|Title||Automated SAR Sea Ice Interpretation|
|Year of Publication||2006|
|Academic Department||Department of Systems Design Engineering|
|University||University of Waterloo|
|City||Waterloo, Ontario, Canada|
|Thesis Type||Ph.D Thesis|
Synthetic aperture radar (SAR) provides an efficient imaging tool for sea ice monitoring, which has found important applications in both scientific and operational activities such as climatic research and ship navigation. Due to the large volume of SAR data acquired, automated computer based interpretation is desired, the goal of which is to segment the image into homogeneous regions and classify each segmented region into the correct ice type. Unfortunately, significant variations exist with respect to the intensity and texture appearance of SAR sea ice due to the numerous imaging parameters and environmental factors, and hence make the task extremely challenging in both the segmentation and classification processes.

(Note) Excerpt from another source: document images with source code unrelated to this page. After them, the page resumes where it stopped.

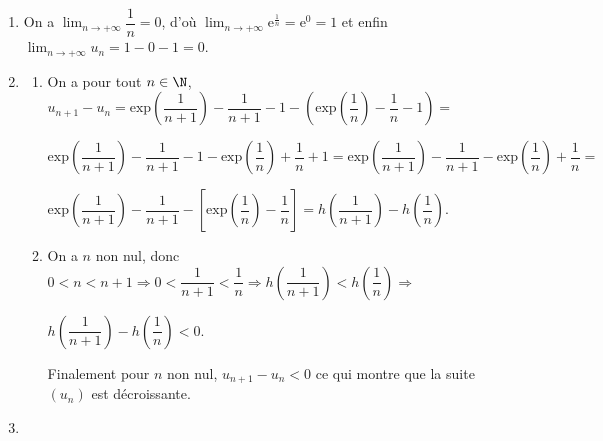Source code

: \begin{enumerate}[resume]
\item %
On a $\displaystyle\lim_{n \to + \infty} \dfrac{1}{n} = 0$, d'où $\displaystyle\lim_{n \to + \infty} \text{e}^{\frac1n} = \text{e}^0 = 1$ et enfin $\displaystyle\lim_{n \to + \infty} u_n = 1 - 0 - 1 = 0$.
\item 
	\begin{enumerate}
		\item %
		

On a pour tout $n \in \N$, \: $u_{n+1} - u_n = \text{exp} \left(\dfrac{1}{n+1}\right) - \dfrac{1}{n+1} - 1 - \left(\text{exp} \left(\dfrac{1}{n}\right) - \dfrac{1}{n} - 1 \right) =$

$ \text{exp} \left(\dfrac{1}{n+1}\right) - \dfrac{1}{n+1} - 1 - \text{exp} \left(\dfrac{1}{n}\right) + \dfrac{1}{n} + 1 = \text{exp} \left(\dfrac{1}{n+1}\right) - \dfrac{1}{n+1}  - \text{exp} \left(\dfrac{1}{n}\right) + \dfrac{1}{n}  =$

$\text{exp} \left(\dfrac{1}{n+1}\right) - \dfrac{1}{n+1}  - \left[\text{exp} \left(\dfrac{1}{n}\right) - \dfrac{1}{n}\right] =  h\left(\dfrac{1}{n + 1}\right) - h\left(\dfrac{1}{n}\right)$.
		\item %
		
On a $n$ non nul, donc $0 < n < n + 1 \Rightarrow 0< \dfrac{1}{n+1} < \dfrac{1}{n} \Rightarrow h\left(\dfrac{1}{n+1}\right) < h\left(\dfrac{1}{n}\right) \Rightarrow$
		
		$ h\left(\dfrac{1}{n + 1}\right) - h\left(\dfrac{1}{n}\right) < 0$.
		
		Finalement pour $n$ non nul, $u_{n+1} - u_n < 0$ ce qui montre que la suite $\left(u_n\right)$ est décroissante.
	\end{enumerate}
\item %


\end{enumerate}
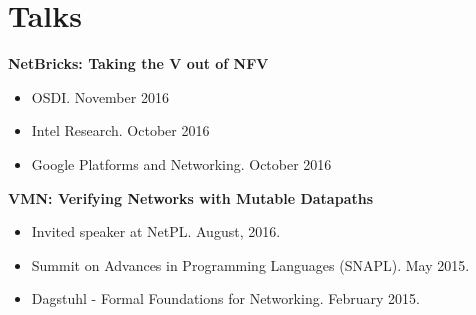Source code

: \documentclass[11pt,letterpaper,sans]{moderncv}        %
\begin{document}






\section{Talks}
    \textbf{NetBricks: Taking the V out of NFV}
    \begin{itemize}
        \item OSDI. November 2016
        \item Intel Research. October 2016
        \item Google Platforms and Networking. October 2016
    \end{itemize}
    
    \textbf{VMN: Verifying Networks with Mutable Datapaths}
    \begin{itemize}
        \item Invited speaker at NetPL. August, 2016.
        \item Summit on Advances in Programming Languages (SNAPL). May 2015.
        \item Dagstuhl - Formal Foundations for Networking. February 2015.
    \end{itemize}
\end{document}
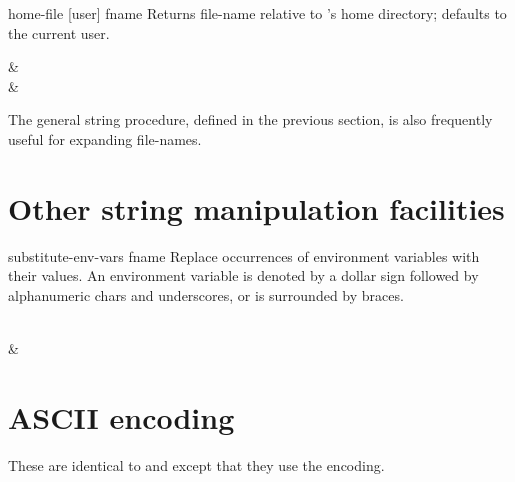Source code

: \begin{defundesc} {home-file} {[user] fname} \str
    Returns file-name  relative to 's home directory;
     defaults to the current user.
%    
    \begin{exampletable}
                &         \\
       & 
    \end{exampletable}
\end{defundesc}

The general  string procedure, 
defined in the previous section,
is also frequently useful for expanding file-names.


\section{Other string manipulation facilities}

\begin{defundesc} {substitute-env-vars} {fname} \str
    Replace occurrences of environment variables with their values.
    An environment variable is denoted by a dollar sign followed by
    alphanumeric chars and underscores, or is surrounded by braces.

    \begin{exampletable}
              {}  \\
      & 
    \end{exampletable}
\end{defundesc}


\section{ASCII encoding}

    \integer
{} \character
\begin{desc}
  These are identical to  and  except that
  they use the {\Ascii} encoding.
\end{desc}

The success of the interpretation system is thus largely dependent upon its adaptivity to intensity and texture. On the other hand, models relatively insensitive to intensity and texture are needed for robust descriptions of the ice types. The two issues are manipulated respectively by the two processes of the low level unsupervised segmentation on image pixels and the high level supervised classification on segmented regions. In the latter, features other than the intensity and texture need to be efficiently incorporated, as suggested by the success of human operators in discriminating ice types using additional high level knowledge such as floe shape and existence of fractures. Computations of such features require the low level segmentation to produce regions neither over-segmented nor under-segmented, the balance of which is difficult to achieve due to the complexity of the sea ice scenes and needs to be guided by the high level supervised classification.
This thesis presents a SAR sea ice interpretation system that combines in a bidirectional interactive manner the low level segmentation and high level classification. The segmentation algorithm is a region growing technique and the classification is based on Markov Random Field (MRF). The two processes are integrated under the Bayesian framework, with both aiming at reducing a defined energy. The overall process keeps refining the segmentation and producing semantic class labels at the same time in an iterative manner. Various features can hence be efficiently combined, and successful results are demonstrated.